Fora dia de feira anual, em AB, e encontrei-a, com a Mãe, às compras. Isto convém "lançar o anzol" às mães para pescar as filhas... "Então, logo à noite vêm à festa?" " Não, não temos ideia..." "Ah! Isto vai ser muito bonito... Que pena... Até cá vem aquele conjunto de C. Branco..., os "Gatos Negros"..." Não prometemos nada... " dizia a Mãe mais que convencida de que eu andava a "arrastar a asa" à filha.

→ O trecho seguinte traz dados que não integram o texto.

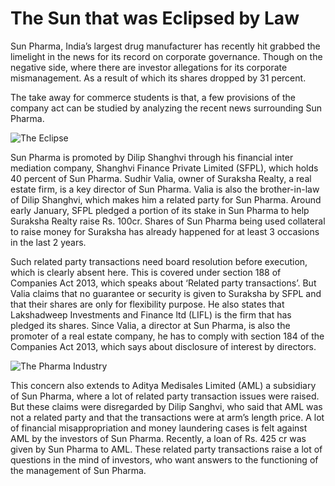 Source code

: # The Sun that was Eclipsed by Law

Sun Pharma, India’s largest drug manufacturer has recently hit grabbed the limelight in the news for its record on corporate governance. Though on the negative side, where there are investor allegations for its corporate mismanagement. As a result of which its shares dropped by 31 percent.

The take away for commerce students is that, a few provisions of the company act can be studied by analyzing the recent news surrounding Sun Pharma.

![The Eclipse](https://images.unsplash.com/photo-1504115744733-85e946e6c323?ixlib=rb-1.2.1&q=80&fm=jpg&crop=entropy&cs=tinysrgb&w=2000&fit=max&ixid=eyJhcHBfaWQiOjExNzczfQ)

Sun Pharma is promoted by Dilip Shanghvi through his financial inter mediation company, Shanghvi Finance Private Limited (SFPL), which holds 40 percent of Sun Pharma. Sudhir Valia, owner of Suraksha Realty, a real estate firm, is a key director of Sun Pharma. Valia is also the brother-in-law of Dilip Shanghvi, which makes him a related party for Sun Pharma. Around early January, SFPL pledged a portion of its stake in Sun Pharma to help Suraksha Realty raise Rs. 100cr. Shares of Sun Pharma being used collateral to raise money for Suraksha has already happened for at least 3 occasions in the last 2 years.

Such related party transactions need board resolution before execution, which is clearly absent here. This is covered under section 188 of Companies Act 2013, which speaks about ‘Related party transactions’. But Valia claims that no guarantee or security is given to Suraksha by SFPL and that their shares are only for flexibility purpose. He also states that Lakshadweep Investments and Finance ltd (LIFL) is the firm that has pledged its shares. Since Valia, a director at Sun Pharma, is also the promoter of a real estate company, he has to comply with section 184 of the Companies Act 2013, which says about disclosure of interest by directors.

![The Pharma Industry](https://images.unsplash.com/photo-1576671081837-49000212a370?ixlib=rb-1.2.1&q=80&fm=jpg&crop=entropy&cs=tinysrgb&w=2000&fit=max&ixid=eyJhcHBfaWQiOjExNzczfQ)

This concern also extends to Aditya Medisales Limited (AML) a subsidiary of Sun Pharma, where a lot of related party transaction issues were raised. But these claims were disregarded by Dilip Sanghvi, who said that AML was not a related party and that the transactions were at arm’s length price. A lot of financial misappropriation and money laundering cases is felt against AML by the investors of Sun Pharma. Recently, a loan of Rs. 425 cr was given by Sun Pharma to AML. These related party transactions raise a lot of questions in the mind of investors, who want answers to the functioning of the management of Sun Pharma.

O Pai já tinha a certeza: "Olha que "o da mota" passou p´ ponte; não te quero fora de casa..." Feitas as compras num "Até qualquer dia... ou até logo..." me fiquei, coração apertado e ansioso com aquele nem sim nem não...
O Sol recolhera já lá p'ra trás da Serra da Estrela e o arraial, no Largo da Lameira, estava mais que animado. Outros tempos, muita Juventude, a festa a prometer. Os "tchendros" não estavam com meias medidas: sempre de arromba. Eu era filho "adoptado", na primeira Aldeia em que leccionara e fazia parte da festa. No meio da barafunda, faltava qualquer Coisa. E ela veio. Linda, esplendorosa. Pela mão da Mãe. Sim, que a D. Clara não brincava em serviço. Aquilo tinha de passar tudo sob a sua insuspeita fiscalização. Uma filha não se confia a ninguém!!! Outros tempos... outro encanto!!! Pois, era isso que queriam saber???!!!! A nossa primeira dança foi mesmo este tango, dançado desajeitadamente, meio metro afastados. Dançámo-lo muitas e muitas vezes. Melhorando o desempenho nos seus passos, cada vez mais próximos, até bem agarradinhos. Cá estamos com os nossos quatro filhos e os cinco netos. Estes são realmente mais bonitos que os Pais. O tempo passou num instante! Ah! O tango continua a ser nosso. Já desesperava de o descobrir. Aí vai... Para nós continua a ser especial, mas aceitamos que haja quem não goste...
http://www.youtube.com/watch?v=CvOA7EmNpJU

terça-feira, fevereiro 10, 2009

Olé, guapa


Eu confesso! Eu confesso o meu "pecado". Eu sou quase "doido" por tangos, mas este "enlouquece-me" mesmo, arrepia-me, transporta-me para fora deste "vale de lágrimas". Depois de descobrir uma bela interpretação de um conjunto de acordeões, não é que me apareceu a orquestra de André Rieu, numa belíssima versão de 2008???!!! De fazer levantar os cabelos que já não tenho e me levar por tempos em que fui muito feliz. Um momento inolvidável de som, luz e cor! Aposto que também não vão resistir. A não ser que sejam "duros" de ouvido ou tenham .... pés de chumbo! A ouvir e a dançar...
"A menina dança?" Oh! Tempo volta p'ra trás...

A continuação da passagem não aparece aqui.